Diese Frage geht auch an die Union. Sie waren skeptisch, was die Einführung
des allgemeinen Mindestlohns anging, bei der Anhebung auf 12 Euro haben Sie
damals nicht zugestimmt. 

Wir haben uns im Bundestag enthalten.

Wie passt das zu Ihrer Erzählung „Leistung muss sich lohnen“? 

Wir sind skeptisch bei staatlichen Lohnfestsetzungen und den Effekten auf
den Arbeitsmarkt. Als der allgemeine Mindestlohn mit unseren Stimmen
eingeführt wurde, wuchs die Wirtschaft noch Jahr für Jahr. Jetzt in der
Rezession kommt das Lohngefüge massiv unter Druck.

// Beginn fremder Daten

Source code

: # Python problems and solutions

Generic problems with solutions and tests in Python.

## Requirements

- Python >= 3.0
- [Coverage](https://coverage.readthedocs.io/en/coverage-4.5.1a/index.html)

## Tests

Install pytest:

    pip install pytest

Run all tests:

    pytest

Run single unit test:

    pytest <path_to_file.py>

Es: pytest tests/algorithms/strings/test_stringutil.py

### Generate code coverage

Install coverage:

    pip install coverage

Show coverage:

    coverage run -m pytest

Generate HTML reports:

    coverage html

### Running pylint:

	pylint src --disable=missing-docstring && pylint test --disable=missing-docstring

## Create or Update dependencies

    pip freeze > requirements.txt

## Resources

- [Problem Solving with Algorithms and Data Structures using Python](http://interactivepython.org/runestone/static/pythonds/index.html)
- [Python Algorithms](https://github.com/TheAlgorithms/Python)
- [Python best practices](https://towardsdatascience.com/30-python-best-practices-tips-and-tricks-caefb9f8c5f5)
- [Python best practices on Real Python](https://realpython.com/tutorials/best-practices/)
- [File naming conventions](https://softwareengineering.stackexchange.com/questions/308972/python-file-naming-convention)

Die SPD hat die Bundestagswahl auch mit 12 Euro Mindestlohn gewonnen. Die
Union dagegen wirkt sozial kalt. Wo ist Ihre soziale Idee? 

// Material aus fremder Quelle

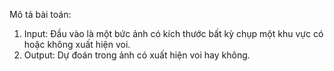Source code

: Mô tả bài toán:
1. Input: Đầu vào là một bức ảnh có kích thước bất kỳ chụp một khu vực có hoặc không xuất hiện voi.
2. Output: Dự đoán trong ảnh có xuất hiện voi hay không.
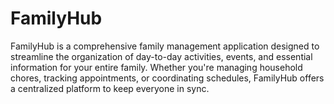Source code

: # FamilyHub

FamilyHub is a comprehensive family management application designed to streamline the organization of day-to-day activities, events, and essential information for your entire family. Whether you're managing household chores, tracking appointments, or coordinating schedules, FamilyHub offers a centralized platform to keep everyone in sync.
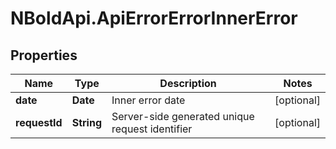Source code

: # NBoldApi.ApiErrorErrorInnerError

## Properties

Name | Type | Description | Notes
------------ | ------------- | ------------- | -------------
**date** | **Date** | Inner error date | [optional] 
**requestId** | **String** | Server-side generated unique request identifier | [optional] 


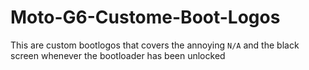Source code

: # Moto-G6-Custome-Boot-Logos
This are custom bootlogos that covers the annoying ``N/A`` and the black screen whenever the bootloader has been unlocked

Unsere Idee ist: Sozial ist, was Arbeit schafft. Das ist aktuell,
angesichts einer Rezession, einer möglichen Deindustrialisierung unseres
Landes und des drohenden Verlusts von Jobs. Das wäre weniger Wohlstand für
alle. Verlieren wir Arbeitsplätze zum Beispiel in der Chemieindustrie mit
einem Durchschnittseinkommen von 60- bis 70.000 Euro, dann können wir die
Renten- und Krankenversicherung kaum weiter finanzieren. Diese Jobs
finanzieren die sozialen Sicherungssysteme. Es gibt das Grundvertrauen,
dass, wenn die Union regiert, Arbeitsplätze entstehen und der Wohlstand für
alle wächst.

Dieses Vertrauen ist zerbrochen. Peter Altmaier begriff als
Wirtschaftsminister nicht, dass Wirtschafts- und Klimapolitik eins sind, er
würgte den Ausbau der Erneuerbaren ab. 

Ich teile den Befund nicht. Wir sind beim Ausbau der Erneuerbaren unter den
Industrieländern führend.

Nicht wegen der CDU. 

Wir haben zu oft den Eindruck erweckt, dass wir der Förderung der
Erneuerbaren nur mit schlechter Laune zustimmen, das stimmt. Das war ein
Fehler.

Und warum soll man jetzt der Union zutrauen, Klima und Wirtschaft zu
verzahnen? 

Weil wir Realisten sind und sehen, was geht und was nicht. Wir müssen nach
dieser Krise bei der Energie Versorgungssicherheit, Bezahlbarkeit,
Klimaneutralität neu justieren. Wir können die Energiewende nicht einfach
so weitermachen wie geplant.

Der Ausbau der Erneuerbaren muss also schneller gehen? 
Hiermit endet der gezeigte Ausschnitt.